Required action: Look through the data below. Pick out the lines holding the string "invite".

Input:

---+---

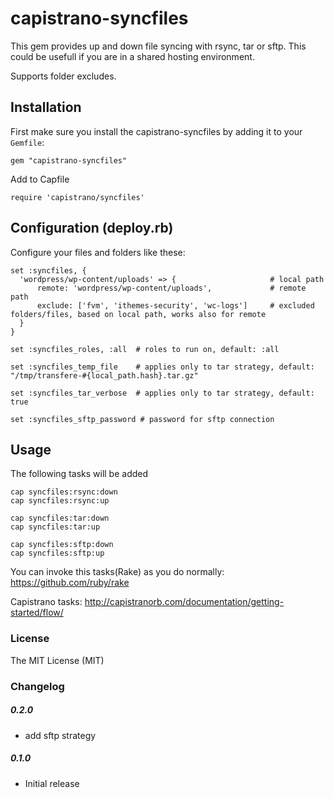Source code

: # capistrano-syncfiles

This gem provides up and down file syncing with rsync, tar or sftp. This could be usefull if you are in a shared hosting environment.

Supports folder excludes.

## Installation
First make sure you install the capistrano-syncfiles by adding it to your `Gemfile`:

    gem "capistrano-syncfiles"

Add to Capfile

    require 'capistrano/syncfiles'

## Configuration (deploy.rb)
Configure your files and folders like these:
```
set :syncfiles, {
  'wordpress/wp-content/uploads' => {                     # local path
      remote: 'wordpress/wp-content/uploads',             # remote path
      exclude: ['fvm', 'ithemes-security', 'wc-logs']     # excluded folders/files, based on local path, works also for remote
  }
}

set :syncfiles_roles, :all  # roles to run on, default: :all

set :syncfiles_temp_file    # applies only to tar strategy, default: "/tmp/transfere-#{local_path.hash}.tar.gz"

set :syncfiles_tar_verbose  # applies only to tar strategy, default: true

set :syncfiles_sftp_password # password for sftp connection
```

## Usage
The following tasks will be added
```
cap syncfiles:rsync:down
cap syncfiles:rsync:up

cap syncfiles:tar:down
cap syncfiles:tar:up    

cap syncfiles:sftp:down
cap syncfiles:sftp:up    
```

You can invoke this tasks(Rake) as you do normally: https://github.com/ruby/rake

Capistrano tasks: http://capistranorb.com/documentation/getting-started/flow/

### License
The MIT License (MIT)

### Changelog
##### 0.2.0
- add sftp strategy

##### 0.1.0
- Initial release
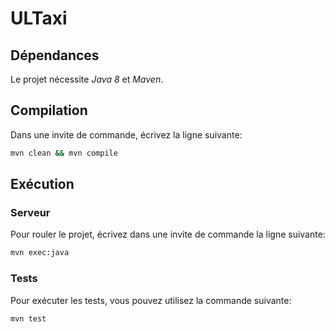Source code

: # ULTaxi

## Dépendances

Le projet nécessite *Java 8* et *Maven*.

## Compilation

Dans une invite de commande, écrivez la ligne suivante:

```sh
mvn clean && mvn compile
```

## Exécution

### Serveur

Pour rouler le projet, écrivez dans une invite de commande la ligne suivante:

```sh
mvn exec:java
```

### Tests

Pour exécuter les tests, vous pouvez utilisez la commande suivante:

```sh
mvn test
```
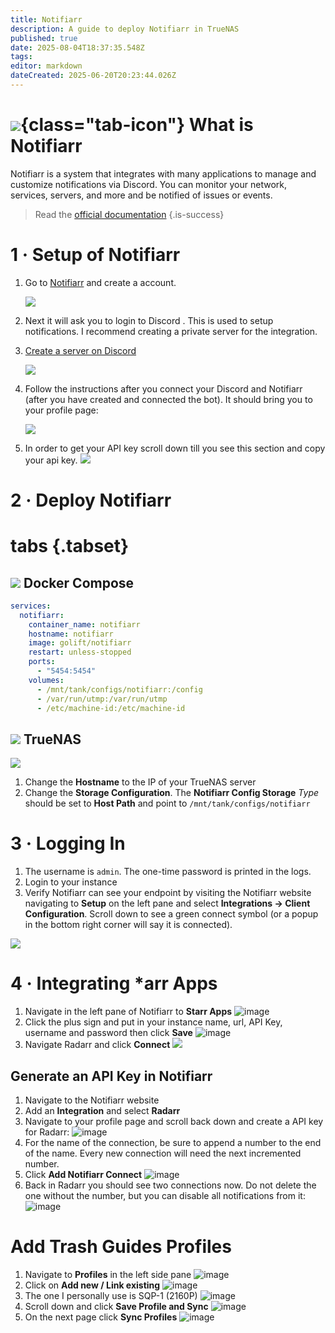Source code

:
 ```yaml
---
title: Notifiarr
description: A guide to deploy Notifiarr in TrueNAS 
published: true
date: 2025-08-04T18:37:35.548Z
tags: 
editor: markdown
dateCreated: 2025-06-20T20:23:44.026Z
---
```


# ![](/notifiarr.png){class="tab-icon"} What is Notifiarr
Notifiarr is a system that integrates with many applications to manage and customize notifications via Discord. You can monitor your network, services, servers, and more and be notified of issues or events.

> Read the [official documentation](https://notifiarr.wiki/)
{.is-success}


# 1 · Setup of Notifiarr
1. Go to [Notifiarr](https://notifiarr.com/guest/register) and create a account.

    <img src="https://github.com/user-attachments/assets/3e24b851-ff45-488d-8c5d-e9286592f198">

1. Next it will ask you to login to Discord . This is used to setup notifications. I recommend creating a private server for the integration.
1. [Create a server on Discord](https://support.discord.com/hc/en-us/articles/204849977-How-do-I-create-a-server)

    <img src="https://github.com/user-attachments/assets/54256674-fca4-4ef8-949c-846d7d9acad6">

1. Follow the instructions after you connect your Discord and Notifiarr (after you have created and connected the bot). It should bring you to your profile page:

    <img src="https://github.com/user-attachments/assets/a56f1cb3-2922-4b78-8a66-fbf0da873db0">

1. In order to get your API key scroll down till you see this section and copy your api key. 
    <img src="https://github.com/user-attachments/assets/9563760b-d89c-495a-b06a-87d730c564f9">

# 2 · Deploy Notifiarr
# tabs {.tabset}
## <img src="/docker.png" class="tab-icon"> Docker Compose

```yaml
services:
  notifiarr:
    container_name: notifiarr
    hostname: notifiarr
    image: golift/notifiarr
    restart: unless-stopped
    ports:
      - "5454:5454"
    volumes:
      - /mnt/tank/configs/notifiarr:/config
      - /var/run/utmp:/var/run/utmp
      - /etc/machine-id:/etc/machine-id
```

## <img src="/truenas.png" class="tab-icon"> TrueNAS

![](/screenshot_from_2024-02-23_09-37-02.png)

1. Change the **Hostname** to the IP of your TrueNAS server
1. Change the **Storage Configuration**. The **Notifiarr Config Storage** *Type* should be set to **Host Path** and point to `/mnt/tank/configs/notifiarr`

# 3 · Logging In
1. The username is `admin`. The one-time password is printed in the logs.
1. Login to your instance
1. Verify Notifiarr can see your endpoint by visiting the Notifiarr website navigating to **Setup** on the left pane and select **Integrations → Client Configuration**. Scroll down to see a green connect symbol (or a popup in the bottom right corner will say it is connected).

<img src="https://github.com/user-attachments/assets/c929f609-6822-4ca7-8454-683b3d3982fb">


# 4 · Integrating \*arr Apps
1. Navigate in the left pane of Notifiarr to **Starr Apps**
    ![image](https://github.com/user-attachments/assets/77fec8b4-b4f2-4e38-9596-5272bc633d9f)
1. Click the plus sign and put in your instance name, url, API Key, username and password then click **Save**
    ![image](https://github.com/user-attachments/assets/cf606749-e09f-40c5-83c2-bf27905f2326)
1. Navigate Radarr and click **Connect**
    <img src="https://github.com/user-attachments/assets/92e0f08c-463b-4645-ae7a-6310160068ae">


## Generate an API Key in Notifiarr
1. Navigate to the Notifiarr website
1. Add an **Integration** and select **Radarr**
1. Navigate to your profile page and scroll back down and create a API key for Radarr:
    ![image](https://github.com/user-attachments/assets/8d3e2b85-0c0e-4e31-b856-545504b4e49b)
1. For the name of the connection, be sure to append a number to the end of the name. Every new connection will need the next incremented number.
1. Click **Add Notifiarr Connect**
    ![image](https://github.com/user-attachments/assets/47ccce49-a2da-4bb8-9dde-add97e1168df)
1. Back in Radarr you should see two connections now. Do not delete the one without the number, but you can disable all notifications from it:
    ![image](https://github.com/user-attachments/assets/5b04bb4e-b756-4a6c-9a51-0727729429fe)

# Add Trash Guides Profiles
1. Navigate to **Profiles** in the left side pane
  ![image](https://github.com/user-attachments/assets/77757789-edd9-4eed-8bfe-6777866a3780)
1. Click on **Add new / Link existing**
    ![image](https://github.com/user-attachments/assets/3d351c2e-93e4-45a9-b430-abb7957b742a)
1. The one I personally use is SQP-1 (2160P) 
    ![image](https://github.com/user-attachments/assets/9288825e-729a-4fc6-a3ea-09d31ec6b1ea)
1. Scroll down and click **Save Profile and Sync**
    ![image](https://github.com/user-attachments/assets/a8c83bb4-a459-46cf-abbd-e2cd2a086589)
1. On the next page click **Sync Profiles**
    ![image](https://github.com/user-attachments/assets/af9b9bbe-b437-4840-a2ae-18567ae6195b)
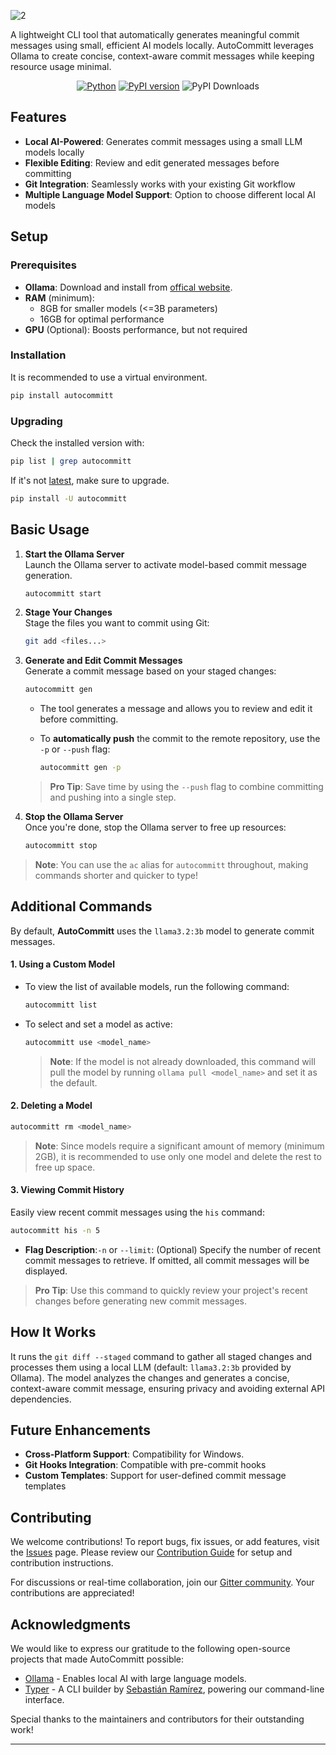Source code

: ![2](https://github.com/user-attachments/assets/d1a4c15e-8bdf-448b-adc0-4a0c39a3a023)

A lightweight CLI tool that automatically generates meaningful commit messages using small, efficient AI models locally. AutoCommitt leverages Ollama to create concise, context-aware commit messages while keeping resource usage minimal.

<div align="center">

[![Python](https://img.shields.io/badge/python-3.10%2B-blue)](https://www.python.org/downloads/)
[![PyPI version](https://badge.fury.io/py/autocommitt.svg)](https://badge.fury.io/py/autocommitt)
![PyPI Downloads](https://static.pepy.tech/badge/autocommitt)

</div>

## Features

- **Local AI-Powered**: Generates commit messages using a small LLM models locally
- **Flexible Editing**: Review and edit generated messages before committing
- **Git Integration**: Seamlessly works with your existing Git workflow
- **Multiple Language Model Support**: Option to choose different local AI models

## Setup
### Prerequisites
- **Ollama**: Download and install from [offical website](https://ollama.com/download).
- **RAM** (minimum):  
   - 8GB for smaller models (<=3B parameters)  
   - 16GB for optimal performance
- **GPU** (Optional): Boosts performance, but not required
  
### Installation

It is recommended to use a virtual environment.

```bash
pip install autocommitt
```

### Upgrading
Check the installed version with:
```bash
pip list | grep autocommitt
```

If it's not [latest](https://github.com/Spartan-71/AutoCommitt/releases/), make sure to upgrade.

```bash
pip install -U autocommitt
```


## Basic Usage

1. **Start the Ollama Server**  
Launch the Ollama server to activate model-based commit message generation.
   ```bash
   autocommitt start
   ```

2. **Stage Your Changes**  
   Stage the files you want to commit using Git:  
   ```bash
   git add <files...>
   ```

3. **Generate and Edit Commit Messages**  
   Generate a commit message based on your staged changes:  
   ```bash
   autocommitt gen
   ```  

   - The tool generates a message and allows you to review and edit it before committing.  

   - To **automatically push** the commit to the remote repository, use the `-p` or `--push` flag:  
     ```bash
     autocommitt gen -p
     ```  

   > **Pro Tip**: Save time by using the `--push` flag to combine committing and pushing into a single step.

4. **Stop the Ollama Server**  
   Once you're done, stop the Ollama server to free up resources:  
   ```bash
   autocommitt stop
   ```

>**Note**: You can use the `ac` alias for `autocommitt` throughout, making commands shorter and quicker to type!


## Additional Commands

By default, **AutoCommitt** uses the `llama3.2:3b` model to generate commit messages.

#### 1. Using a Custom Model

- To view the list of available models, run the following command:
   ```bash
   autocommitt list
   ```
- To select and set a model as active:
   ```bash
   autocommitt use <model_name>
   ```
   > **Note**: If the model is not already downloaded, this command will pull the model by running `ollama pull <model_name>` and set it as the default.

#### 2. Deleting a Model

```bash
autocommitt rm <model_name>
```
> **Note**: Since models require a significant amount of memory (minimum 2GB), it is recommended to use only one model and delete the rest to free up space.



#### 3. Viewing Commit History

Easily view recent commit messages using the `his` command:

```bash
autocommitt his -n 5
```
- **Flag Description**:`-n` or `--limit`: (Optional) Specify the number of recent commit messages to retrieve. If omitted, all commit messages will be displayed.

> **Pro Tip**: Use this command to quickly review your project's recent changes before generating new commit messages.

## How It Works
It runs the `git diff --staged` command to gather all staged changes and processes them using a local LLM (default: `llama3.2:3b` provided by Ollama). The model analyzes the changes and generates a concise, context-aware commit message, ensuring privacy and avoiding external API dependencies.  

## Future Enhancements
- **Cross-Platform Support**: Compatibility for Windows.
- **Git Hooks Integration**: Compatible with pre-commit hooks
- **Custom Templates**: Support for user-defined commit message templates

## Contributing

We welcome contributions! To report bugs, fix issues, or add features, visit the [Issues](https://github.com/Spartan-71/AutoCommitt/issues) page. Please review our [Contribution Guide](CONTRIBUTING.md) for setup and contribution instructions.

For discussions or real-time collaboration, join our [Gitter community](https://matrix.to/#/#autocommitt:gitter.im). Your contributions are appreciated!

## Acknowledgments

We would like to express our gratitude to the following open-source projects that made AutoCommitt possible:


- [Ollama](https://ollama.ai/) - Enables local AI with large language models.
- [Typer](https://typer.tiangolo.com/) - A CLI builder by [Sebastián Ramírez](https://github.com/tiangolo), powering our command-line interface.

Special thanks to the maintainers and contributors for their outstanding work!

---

---+---

Written solution:
Dans une invite de commande, écrivez la ligne suivante:
Pour rouler le projet, écrivez dans une invite de commande la ligne suivante:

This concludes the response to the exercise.